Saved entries
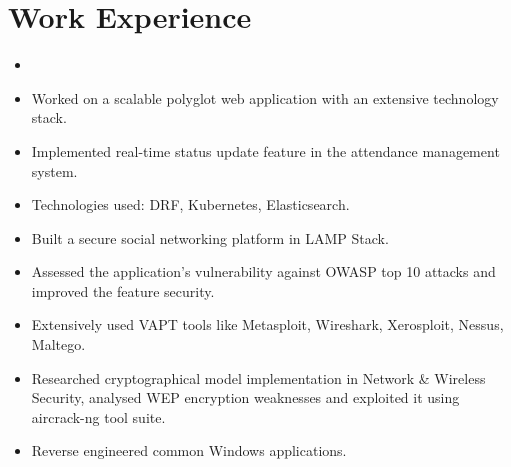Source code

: \documentclass[10pt, margin=0.5in]{deedy-resume-openfont}
\begin{document}
\hfill
\begin{minipage}[t]{0.48\textwidth}

\vspace{-8pt}
\section{Work Experience}

\begin{itemize}[leftmargin=*, noitemsep]
  \item \lipsum[66]
\end{itemize}

\vspace{5pt}
\begin{itemize}[leftmargin=*, noitemsep]
  \item Worked on a scalable polyglot web application with an extensive technology stack.
  \item Implemented real-time status update feature in the attendance management system.
  \item Technologies used: DRF, Kubernetes, Elasticsearch.
\end{itemize}

\vspace{5pt}
\begin{itemize}[leftmargin=*, noitemsep]
  \item Built a secure social networking platform in LAMP Stack.
  \item Assessed the application's vulnerability against OWASP top 10 attacks and improved the feature security.
  \item Extensively used VAPT tools like Metasploit, Wireshark, Xerosploit, Nessus, Maltego.
  \item	Researched cryptographical model implementation in Network \& Wireless Security, analysed WEP encryption weaknesses and exploited it using aircrack-ng tool suite.
  \item Reverse engineered common Windows applications.
\end{itemize}



\end{minipage}
\end{document}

Exercise requirements
Please reproduce the records above exactly, leaving out every picture.

Final answer
Source code

: \documentclass[10pt, margin=0.5in]{deedy-resume-openfont}
\begin{document}
\hfill
\begin{minipage}[t]{0.48\textwidth}

\vspace{-8pt}
\section{Work Experience}

\begin{itemize}[leftmargin=*, noitemsep]
  \item \lipsum[66]
\end{itemize}

\vspace{5pt}
\begin{itemize}[leftmargin=*, noitemsep]
  \item Worked on a scalable polyglot web application with an extensive technology stack.
  \item Implemented real-time status update feature in the attendance management system.
  \item Technologies used: DRF, Kubernetes, Elasticsearch.
\end{itemize}

\vspace{5pt}
\begin{itemize}[leftmargin=*, noitemsep]
  \item Built a secure social networking platform in LAMP Stack.
  \item Assessed the application's vulnerability against OWASP top 10 attacks and improved the feature security.
  \item Extensively used VAPT tools like Metasploit, Wireshark, Xerosploit, Nessus, Maltego.
  \item	Researched cryptographical model implementation in Network \& Wireless Security, analysed WEP encryption weaknesses and exploited it using aircrack-ng tool suite.
  \item Reverse engineered common Windows applications.
\end{itemize}



\end{minipage}
\end{document}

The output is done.